Instructions for the task >> Filter these entries down to the lines that hold the word "svou", and show each of them.
Segment Start: Information shown
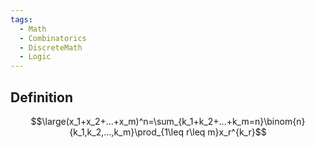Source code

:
 ```yaml
---
tags:
  - Math
  - Combinatorics
  - DiscreteMath
  - Logic
---
```

## Definition
$$\large(x_1+x_2+...+x_m)^n=\sum_{k_1+k_2+...+k_m=n}\binom{n}{k_1,k_2,...,k_m}\prod_{1\leq r\leq m}x_r^{k_r}$$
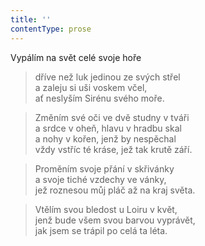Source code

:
 ```yaml
---
title: ''
contentType: prose
---
```


Vypálím na svět celé svoje hoře

> dříve než luk jedinou ze svých střel  
> a zaleju si uši voskem včel,  
> ať neslyším Sirénu svého moře.

> Změním své oči ve dvě studny v tváři  
> a srdce v oheň, hlavu v hradbu skal  
> a nohy v kořen, jenž by nespěchal  
> vždy vstříc té kráse, jež tak krutě září.

> Proměním svoje přání v skřivánky  
> a svoje tiché vzdechy ve vánky,  
> jež roznesou můj pláč až na kraj světa.

> Vtělím svou bledost u Loiru v květ,  
> jenž bude všem svou barvou vyprávět,  
> jak jsem se trápil po celá ta léta.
Segment End: Information shown
Written solution >>
> Vtělím svou bledost u Loiru v květ,  
> jenž bude všem svou barvou vyprávět,  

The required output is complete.